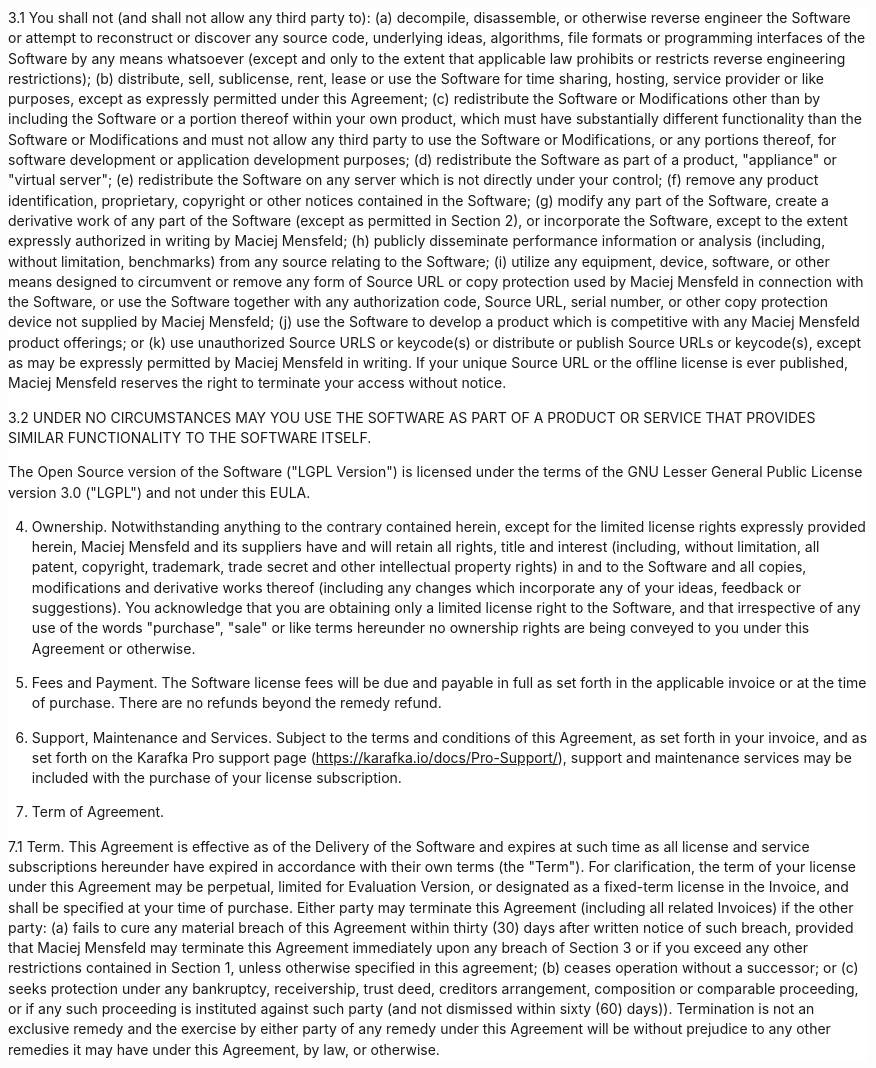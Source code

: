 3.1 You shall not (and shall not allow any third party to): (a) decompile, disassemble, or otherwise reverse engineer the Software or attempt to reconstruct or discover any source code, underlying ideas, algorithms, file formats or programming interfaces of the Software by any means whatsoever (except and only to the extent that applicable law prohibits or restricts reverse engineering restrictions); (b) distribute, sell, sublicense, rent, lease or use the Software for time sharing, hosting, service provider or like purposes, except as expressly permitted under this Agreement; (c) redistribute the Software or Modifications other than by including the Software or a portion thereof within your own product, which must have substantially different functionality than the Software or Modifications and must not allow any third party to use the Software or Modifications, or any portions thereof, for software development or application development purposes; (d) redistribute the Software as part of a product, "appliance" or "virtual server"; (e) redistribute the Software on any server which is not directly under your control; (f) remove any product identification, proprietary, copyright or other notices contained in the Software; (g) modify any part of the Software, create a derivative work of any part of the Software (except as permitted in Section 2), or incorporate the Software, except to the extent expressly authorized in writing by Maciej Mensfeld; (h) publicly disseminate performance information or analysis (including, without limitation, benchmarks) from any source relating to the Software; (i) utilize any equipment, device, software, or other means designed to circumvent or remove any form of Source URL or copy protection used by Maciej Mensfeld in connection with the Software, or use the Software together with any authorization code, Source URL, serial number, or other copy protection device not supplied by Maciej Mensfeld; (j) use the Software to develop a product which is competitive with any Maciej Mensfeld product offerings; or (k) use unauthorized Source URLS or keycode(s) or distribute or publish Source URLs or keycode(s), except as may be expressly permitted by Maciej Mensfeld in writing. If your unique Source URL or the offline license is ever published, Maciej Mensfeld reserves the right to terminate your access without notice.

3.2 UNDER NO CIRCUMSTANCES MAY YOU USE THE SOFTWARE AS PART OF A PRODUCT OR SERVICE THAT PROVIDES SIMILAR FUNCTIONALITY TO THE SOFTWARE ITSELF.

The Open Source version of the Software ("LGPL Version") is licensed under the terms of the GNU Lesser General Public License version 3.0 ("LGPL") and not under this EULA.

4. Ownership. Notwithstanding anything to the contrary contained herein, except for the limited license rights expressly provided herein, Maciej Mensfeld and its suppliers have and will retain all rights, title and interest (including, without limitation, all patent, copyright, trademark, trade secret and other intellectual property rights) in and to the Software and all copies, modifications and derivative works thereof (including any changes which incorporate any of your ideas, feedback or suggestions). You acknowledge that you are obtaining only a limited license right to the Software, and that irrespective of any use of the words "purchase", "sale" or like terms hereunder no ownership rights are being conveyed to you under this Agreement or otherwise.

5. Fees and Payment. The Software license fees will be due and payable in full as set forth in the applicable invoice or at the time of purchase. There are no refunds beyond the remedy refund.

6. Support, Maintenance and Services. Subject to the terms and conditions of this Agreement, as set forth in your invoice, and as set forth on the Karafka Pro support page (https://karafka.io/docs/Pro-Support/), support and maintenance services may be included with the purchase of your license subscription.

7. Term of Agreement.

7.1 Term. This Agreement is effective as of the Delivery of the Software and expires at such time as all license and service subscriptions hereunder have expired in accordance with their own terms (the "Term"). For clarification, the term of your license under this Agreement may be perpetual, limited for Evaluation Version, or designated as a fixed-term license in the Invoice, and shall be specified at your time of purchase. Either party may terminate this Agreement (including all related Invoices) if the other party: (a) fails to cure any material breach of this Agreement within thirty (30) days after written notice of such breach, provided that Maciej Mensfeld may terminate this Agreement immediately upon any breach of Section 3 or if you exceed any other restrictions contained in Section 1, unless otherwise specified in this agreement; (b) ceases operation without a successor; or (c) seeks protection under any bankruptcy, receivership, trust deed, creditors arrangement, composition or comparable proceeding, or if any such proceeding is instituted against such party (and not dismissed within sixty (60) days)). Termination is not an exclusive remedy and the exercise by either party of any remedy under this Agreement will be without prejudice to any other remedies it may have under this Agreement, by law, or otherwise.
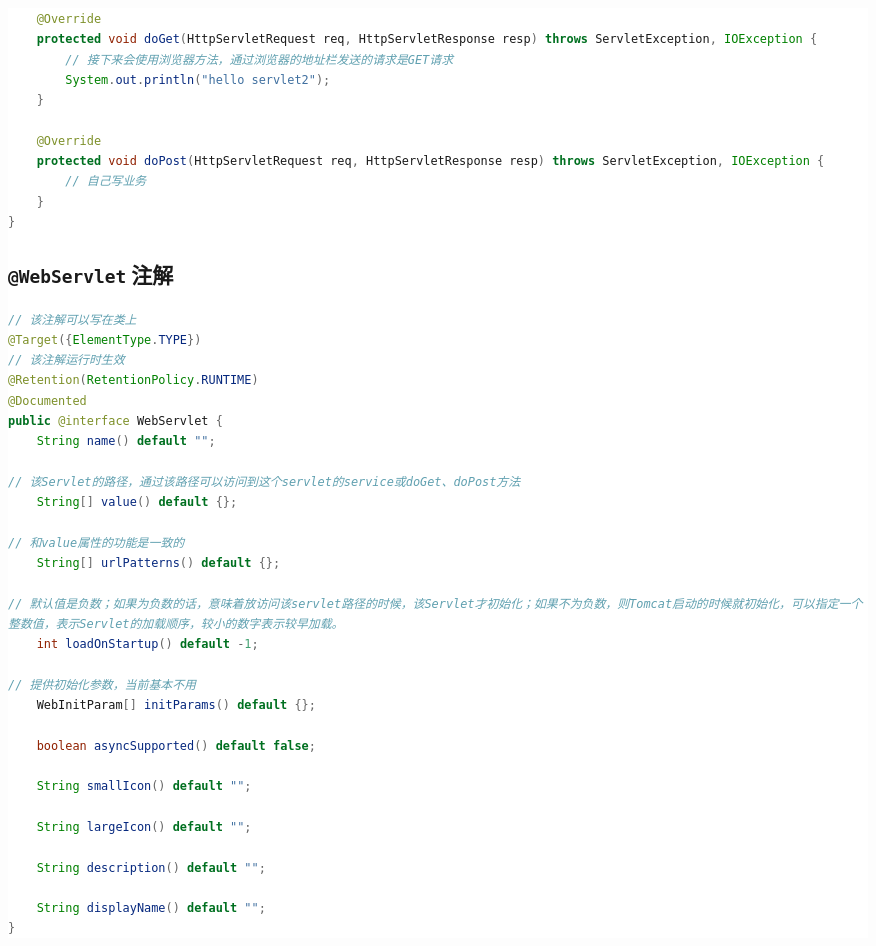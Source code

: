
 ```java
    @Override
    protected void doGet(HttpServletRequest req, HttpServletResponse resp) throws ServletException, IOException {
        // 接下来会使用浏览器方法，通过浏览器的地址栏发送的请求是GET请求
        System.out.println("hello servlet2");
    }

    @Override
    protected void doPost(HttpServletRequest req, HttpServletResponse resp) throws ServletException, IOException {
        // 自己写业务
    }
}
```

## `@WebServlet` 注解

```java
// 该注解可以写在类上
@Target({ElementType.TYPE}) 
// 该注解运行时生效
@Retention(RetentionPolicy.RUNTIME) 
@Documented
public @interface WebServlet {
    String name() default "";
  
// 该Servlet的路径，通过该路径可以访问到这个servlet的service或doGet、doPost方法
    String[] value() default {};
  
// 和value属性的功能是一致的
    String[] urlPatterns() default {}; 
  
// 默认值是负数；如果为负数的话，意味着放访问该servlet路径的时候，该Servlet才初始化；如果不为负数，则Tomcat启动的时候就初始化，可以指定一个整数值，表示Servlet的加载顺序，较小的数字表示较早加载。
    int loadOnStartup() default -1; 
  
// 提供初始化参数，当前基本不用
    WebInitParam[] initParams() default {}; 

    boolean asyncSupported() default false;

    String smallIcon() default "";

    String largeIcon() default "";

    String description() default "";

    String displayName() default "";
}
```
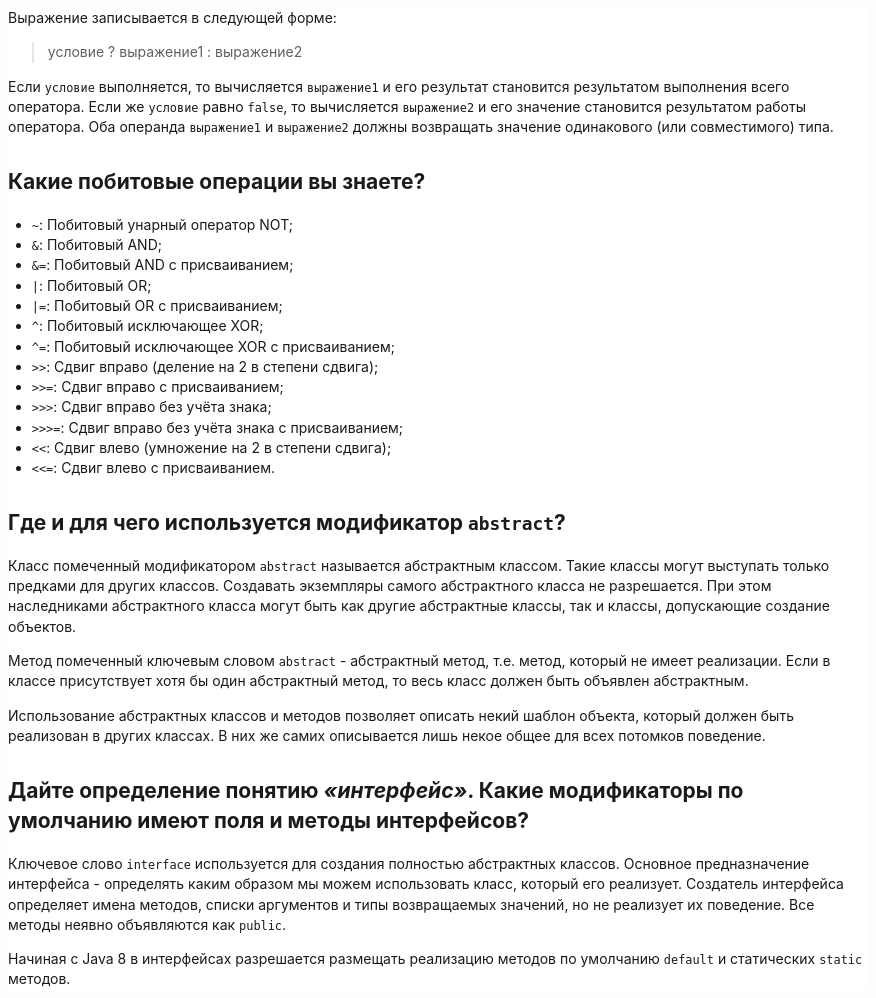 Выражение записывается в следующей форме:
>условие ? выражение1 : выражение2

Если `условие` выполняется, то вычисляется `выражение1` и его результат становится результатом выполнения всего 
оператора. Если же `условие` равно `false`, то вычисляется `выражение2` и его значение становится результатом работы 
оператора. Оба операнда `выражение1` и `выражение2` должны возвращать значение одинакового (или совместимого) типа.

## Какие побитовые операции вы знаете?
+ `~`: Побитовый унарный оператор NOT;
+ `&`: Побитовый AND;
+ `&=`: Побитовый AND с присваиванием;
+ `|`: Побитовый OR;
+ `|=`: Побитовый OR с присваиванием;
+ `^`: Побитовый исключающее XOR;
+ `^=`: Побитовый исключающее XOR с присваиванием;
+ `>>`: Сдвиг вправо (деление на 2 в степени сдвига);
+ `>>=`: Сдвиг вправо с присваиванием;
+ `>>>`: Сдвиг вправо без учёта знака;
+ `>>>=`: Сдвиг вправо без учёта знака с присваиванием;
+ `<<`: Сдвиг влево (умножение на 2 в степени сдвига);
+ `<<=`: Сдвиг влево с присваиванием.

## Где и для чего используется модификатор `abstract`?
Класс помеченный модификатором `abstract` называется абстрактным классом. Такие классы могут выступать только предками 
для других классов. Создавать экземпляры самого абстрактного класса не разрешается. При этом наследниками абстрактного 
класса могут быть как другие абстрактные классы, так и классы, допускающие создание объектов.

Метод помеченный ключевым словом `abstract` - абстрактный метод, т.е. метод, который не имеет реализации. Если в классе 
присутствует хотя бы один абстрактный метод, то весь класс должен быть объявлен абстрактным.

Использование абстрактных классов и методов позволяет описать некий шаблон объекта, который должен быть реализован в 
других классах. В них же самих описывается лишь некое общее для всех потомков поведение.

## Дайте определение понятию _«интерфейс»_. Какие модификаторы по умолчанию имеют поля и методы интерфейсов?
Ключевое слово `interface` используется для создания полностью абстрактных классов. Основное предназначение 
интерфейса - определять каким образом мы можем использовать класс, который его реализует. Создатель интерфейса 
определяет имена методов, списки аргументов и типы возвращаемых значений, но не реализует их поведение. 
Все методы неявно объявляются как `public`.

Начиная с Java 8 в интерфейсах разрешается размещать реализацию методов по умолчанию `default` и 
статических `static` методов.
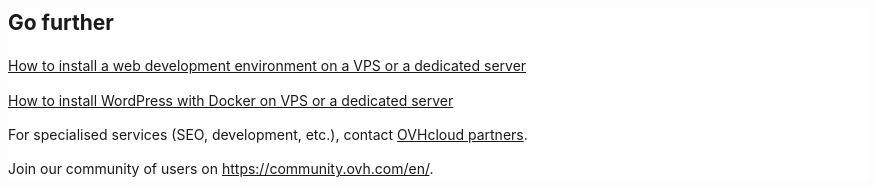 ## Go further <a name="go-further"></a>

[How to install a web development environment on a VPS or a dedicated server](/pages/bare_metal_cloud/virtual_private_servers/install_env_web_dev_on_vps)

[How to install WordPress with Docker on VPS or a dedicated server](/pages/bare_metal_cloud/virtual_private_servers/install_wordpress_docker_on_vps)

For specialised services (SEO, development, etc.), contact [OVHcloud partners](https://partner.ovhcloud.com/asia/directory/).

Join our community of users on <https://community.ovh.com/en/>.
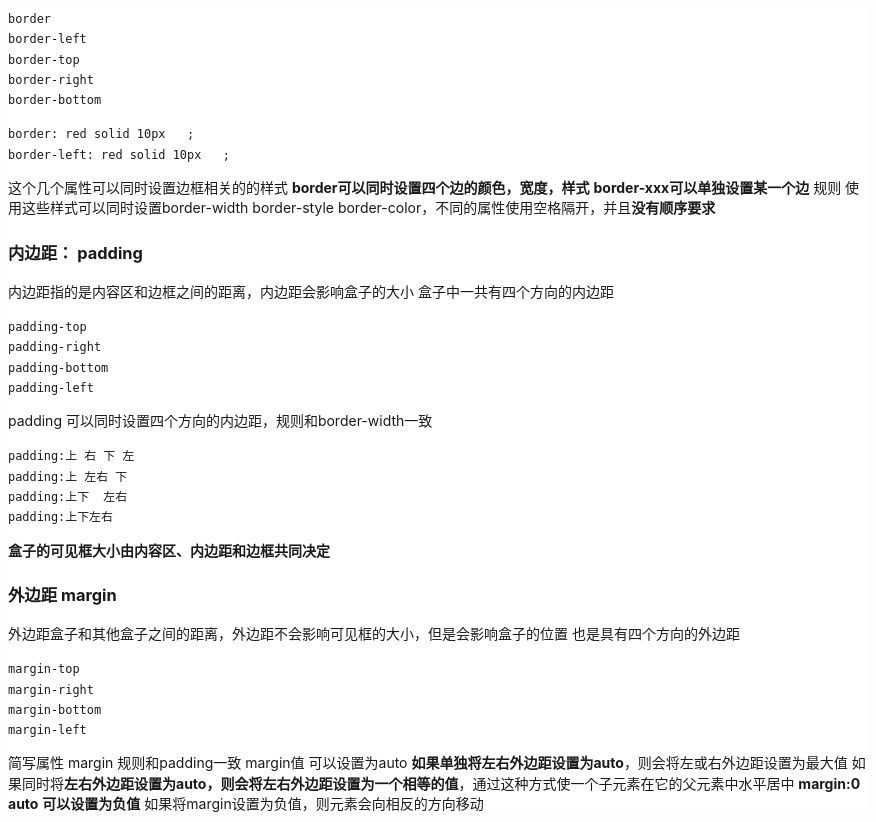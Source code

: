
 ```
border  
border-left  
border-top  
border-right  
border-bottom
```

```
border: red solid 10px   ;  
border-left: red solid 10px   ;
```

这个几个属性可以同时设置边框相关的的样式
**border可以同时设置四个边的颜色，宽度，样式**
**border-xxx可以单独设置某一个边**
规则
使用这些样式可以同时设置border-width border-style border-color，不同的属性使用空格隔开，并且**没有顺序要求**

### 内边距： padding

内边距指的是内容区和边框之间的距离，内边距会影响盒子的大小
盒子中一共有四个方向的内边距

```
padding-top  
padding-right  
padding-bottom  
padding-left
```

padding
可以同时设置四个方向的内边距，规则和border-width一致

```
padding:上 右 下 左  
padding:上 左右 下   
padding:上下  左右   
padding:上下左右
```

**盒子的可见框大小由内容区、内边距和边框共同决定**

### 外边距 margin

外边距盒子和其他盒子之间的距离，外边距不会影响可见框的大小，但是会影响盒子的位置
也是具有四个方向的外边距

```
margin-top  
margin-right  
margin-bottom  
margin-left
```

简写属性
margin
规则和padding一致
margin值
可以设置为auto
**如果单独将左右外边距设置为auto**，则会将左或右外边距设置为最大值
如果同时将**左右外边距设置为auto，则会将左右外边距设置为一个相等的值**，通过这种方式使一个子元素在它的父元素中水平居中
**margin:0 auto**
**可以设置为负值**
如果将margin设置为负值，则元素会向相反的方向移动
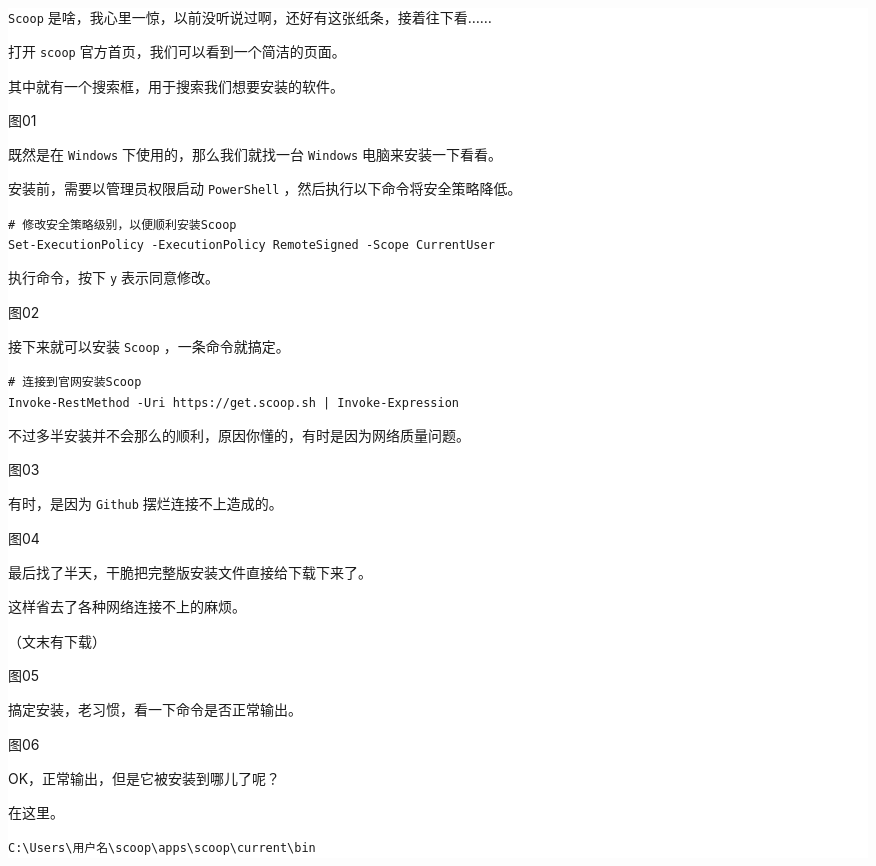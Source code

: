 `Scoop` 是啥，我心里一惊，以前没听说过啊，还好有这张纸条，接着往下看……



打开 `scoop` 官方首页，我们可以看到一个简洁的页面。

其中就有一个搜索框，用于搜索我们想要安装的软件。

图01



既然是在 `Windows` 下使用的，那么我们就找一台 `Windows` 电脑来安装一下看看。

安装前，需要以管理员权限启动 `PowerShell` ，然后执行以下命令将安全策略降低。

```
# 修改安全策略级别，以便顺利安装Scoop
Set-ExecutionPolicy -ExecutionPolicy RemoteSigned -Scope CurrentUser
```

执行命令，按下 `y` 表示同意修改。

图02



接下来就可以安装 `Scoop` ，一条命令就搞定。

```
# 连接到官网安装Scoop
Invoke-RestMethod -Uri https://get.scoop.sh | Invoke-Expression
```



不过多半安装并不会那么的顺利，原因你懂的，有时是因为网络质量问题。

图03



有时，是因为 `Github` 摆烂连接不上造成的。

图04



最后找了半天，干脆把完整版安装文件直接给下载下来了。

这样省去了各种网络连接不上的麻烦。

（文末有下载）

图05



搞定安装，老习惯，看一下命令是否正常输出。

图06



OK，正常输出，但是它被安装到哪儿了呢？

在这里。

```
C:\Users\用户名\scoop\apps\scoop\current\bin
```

* **TASK ITEM**:
Nothing but the lines holding the word "false" should be returned from the listing above.

* **RESULT FOR THIS EXERCISE**:
    boolean asyncSupported() default false;
оператора. Если же `условие` равно `false`, то вычисляется `выражение2` и его значение становится результатом работы 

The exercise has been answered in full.